Exactly the lines from the first line of the records to the line holding "Define the zeroth" should be duplicated, and nothing more; pictures stay out.

------------------------------------------------------------

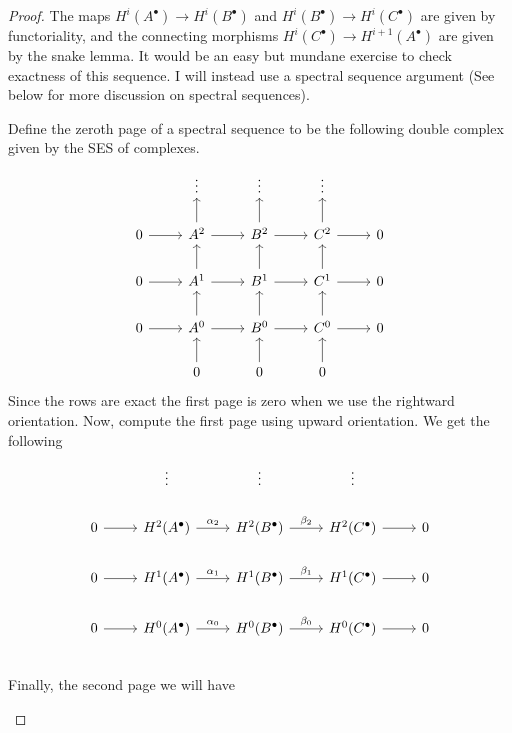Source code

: \begin{proof}
  The maps $H^{i}(A^{\bullet})\to H^{i}(B^{\bullet})$ and $H^{i}(B^{\bullet})
  \to H^{i}(C^{\bullet})$ are given by functoriality, and the connecting
  morphisms $H^{i}(C^{\bullet})\to H^{i+1}(A^{\bullet})$ are given by the
  snake lemma. It would be an easy but mundane exercise to check exactness
  of this sequence. I will instead use a spectral sequence argument (See
  below for more discussion on spectral sequences).

  Define the zeroth page of a spectral sequence to be the following
  double complex given by the SES of complexes.
  \[\begin{tikzcd}
      & \vdots & \vdots & \vdots & \\
      0\rar & A^{2}\rar\uar & B^{2}\rar\uar & C^{2}\rar\uar & 0 \\
      0\rar & A^{1}\rar\uar & B^{1}\rar\uar & C^{1}\rar\uar & 0 \\
      0\rar & A^{0}\rar\uar & B^{0}\rar\uar & C^{0}\rar\uar & 0 \\
      & 0\uar & 0\uar & 0\uar &
    \end{tikzcd}\]
  Since the rows are exact the first page is zero when we use the rightward
  orientation. Now, compute the first page using upward orientation.
  We get the following
  \[\begin{tikzcd}
      & \vdots & \vdots & \vdots & \\
      0\rar & H^{2}(A^{\bullet})\rar{\alpha_{2}}
      & H^{2}(B^{\bullet})\rar{\beta_{2}} & H^{2}(C^{\bullet})\rar & 0 \\
      0\rar & H^{1}(A^{\bullet})\rar{\alpha_{1}}
      & H^{1}(B^{\bullet})\rar{\beta_{1}} & H^{1}(C^{\bullet})\rar & 0 \\
      0\rar & H^{0}(A^{\bullet})\rar{\alpha_{0}}
      & H^{0}(B^{\bullet})\rar{\beta_{0}} & H^{0}(C^{\bullet})\rar & 0 \\
    \end{tikzcd}\]
  Finally, the second page we will have

  \begin{center}
\end{center}
\end{proof}
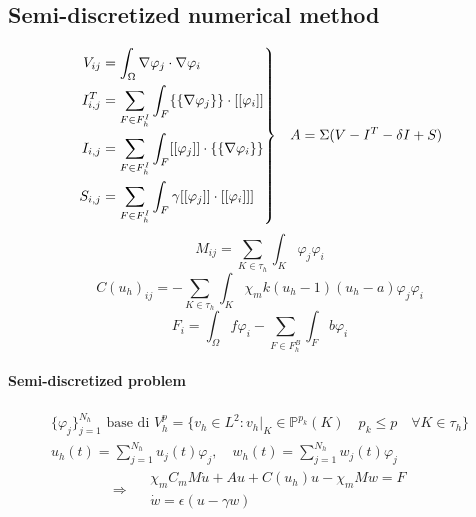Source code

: \documentclass[a4paper]{article}
\newenvironment{rcases}
{\left.\begin{aligned}}
	{\end{aligned}\right\rbrace}
\begin{document}
\vspace{5mm}

\subsection{Semi-discretized numerical method}

	\vspace{5mm}
	 \begin{equation}
	 \begin{rcases}
	 V_{ij} &= \int_{\Omega}\nabla\varphi_j \cdot \nabla \varphi_i 
	 \\ I_{i,j}^T &= \sum_{F \in F_h^I} \int_{F} \{\{\nabla\varphi_j\}\} \cdot [[\varphi_i]] 
	\\ I_{i,j} &= \sum_{F \in F_h^I} \int_{F} [[\varphi_j]] \cdot \{\{\nabla \varphi_i\}\}
	 \\S_{i,j} &= \sum_{F \in F_h^I} \int_{F} \gamma [[\varphi_j]] \cdot [[\varphi_i]]]
	 \end{rcases}
	 \quad A = \Sigma(V -I^T - \delta I + S)
	\end{equation}
	\begin{equation}
	M_{ij} = \sum_{K \in \tau_h}\int_K
	\varphi_j\varphi_i
	\end{equation}
	\begin{equation}
	C(u_h)_{ij} = - \sum_{K \in \tau_h} \int_K \chi_m k(u_h-1)(u_h-a)\varphi_j\varphi_i
	\end{equation}
	\begin{equation}
	F_i = \int_{\Omega} f\varphi_i - \sum_{F \in F_h^B} \int_F b\varphi_i
	\end{equation}
	
	\vspace{3mm}
\paragraph{Semi-discretized problem} 

\begin{equation*}
\begin{gathered}
\{\varphi_j\}_{j=1}^{N_h} \text{ base di } V_h^p = \{v_h \in L^2 : v_h|_K \in \mathbb{P}^{p_k}(K) \quad p_k \leq p \quad \forall K \in \tau_h \}
\\
u_h(t) = \sum_{j=1}^{N_h} u_j(t)\varphi_j, \quad w_h(t) = \sum_{j=1}^{N_h}w_j(t)\varphi_j
\end{gathered}
\end{equation*}
\vspace{3mm}
\begin{equation}
\Rightarrow \quad  \begin{gathered}\boxed{\chi_mC_m M \dot{u} +  A u + C(u_h) u -\chi_mMw=F}
	\\
	\boxed{\dot{w} = \epsilon(u-\gamma w)}
	\end{gathered}
\end{equation}
\vspace{5mm}
\end{document}
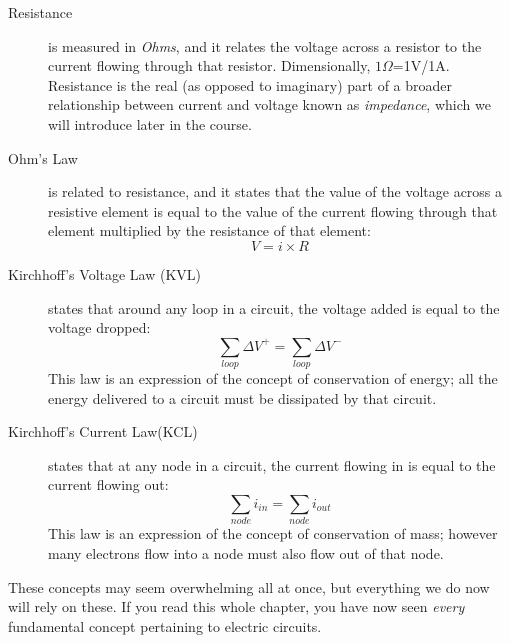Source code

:\begin{description}
\item[Resistance] is measured in \textit{Ohms}, and it relates the voltage across a resistor to the current flowing through that resistor. Dimensionally, $1\Omega$=1V/1A. Resistance is the real (as opposed to imaginary) part of a broader relationship between current and voltage known as \textit{impedance}, which we will introduce later in the course.

\item[Ohm's Law] is related to resistance, and it states that the value of the voltage across a resistive element is equal to the value of the current flowing through that element multiplied by the resistance of that element:
$$V=i \times R$$

\item[Kirchhoff's Voltage Law (KVL)] states that around any loop in a circuit, the voltage added is equal to the voltage dropped:
$$\sum_{loop}{\Delta V^+} = \sum_{loop}{\Delta V^-}$$
This law is an expression of the concept of conservation of energy; all the energy delivered to a circuit must be dissipated by that circuit.
\item[Kirchhoff's Current Law(KCL)] states that at any node in a circuit, the current flowing in is equal to the current flowing out:
$$\sum_{node}{i_{in}} = \sum_{node}{i_{out}}$$
This law is an expression of the concept of conservation of mass; however many electrons flow into a node must also flow out of that node.
\end{description}
\par
These concepts may seem overwhelming all at once, but everything we do now will rely on these. If you read this whole chapter, you have now seen \textit{every} fundamental concept pertaining to electric circuits.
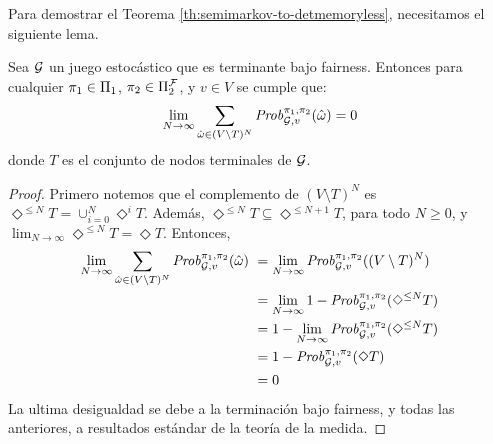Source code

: Para demostrar el Teorema \ref{th:semimarkov-to-detmemoryless},  necesitamos el siguiente lema.



\begin{lemma}\label{lemma:sum-of-nonterminal-is-zero}
  Sea $\mathcal{G}$ un juego estocástico que es terminante bajo fairness.
  Entonces para cualquier $\pi_{1} \in \Pi_{1}$,
  $\pi_{2} \in \Pi^{\mathcal{F}}_{2}$, y $v \in V$ se cumple que:
  \[
  \lim_{N \to \infty} \sum_{\hat{\omega} \in (V \setminus T)^N} \mathit{Prob}^{\pi_{1}, \pi_{2}}_{\mathcal{G},v}(\hat{\omega}) = 0
  \]
  donde $T$ es el conjunto de nodos terminales de $\mathcal{G}$.
\end{lemma}
%
\begin{proof}
  Primero notemos que el complemento de $(V \setminus T)^N$ es
  $\Diamond^{\leq N} T = \cup^N_{i=0} \Diamond^i T$.
  Además, $\Diamond^{\leq N} T \subseteq \Diamond^{\leq N+1} T$, para todo $N\geq 0$,
  y $\lim_{N \to \infty} \Diamond^{\leq N} T = \Diamond T$.
  Entonces,
  \begin{align*}
    \lim_{N \to \infty} \sum_{\hat{\omega} \in (V \setminus T)^N} \mathit{Prob}^{\pi_{1}, \pi_{2}}_{\mathcal{G},v}(\hat{\omega}) \
    & = \lim_{N \to \infty} \mathit{Prob}^{\pi_{1}, \pi_{2}}_{\mathcal{G},v}((V \setminus T)^N) \\
    & = \lim_{N \to \infty} 1 - \mathit{Prob}^{\pi_{1}, \pi_{2}}_{\mathcal{G},v}(\Diamond^{\leq N} T ) \\
    & = 1 - \lim_{N \to \infty} \mathit{Prob}^{\pi_{1}, \pi_{2}}_{\mathcal{G},v}(\Diamond^{\leq N} T ) \\
    & = 1 - \mathit{Prob}^{\pi_{1}, \pi_{2}}_{\mathcal{G},v}(\Diamond T ) \\
    & = 0
  \end{align*}
  La ultima desigualdad se debe a la terminación bajo fairness, y todas las anteriores, a resultados estándar de la teoría de la medida.

\end{proof}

------------------------------------------------------------

* FINAL ANSWER *
Source code

: \begin{proof}
  The maps $H^{i}(A^{\bullet})\to H^{i}(B^{\bullet})$ and $H^{i}(B^{\bullet})
  \to H^{i}(C^{\bullet})$ are given by functoriality, and the connecting
  morphisms $H^{i}(C^{\bullet})\to H^{i+1}(A^{\bullet})$ are given by the
  snake lemma. It would be an easy but mundane exercise to check exactness
  of this sequence. I will instead use a spectral sequence argument (See
  below for more discussion on spectral sequences).

  Define the zeroth page of a spectral sequence to be the following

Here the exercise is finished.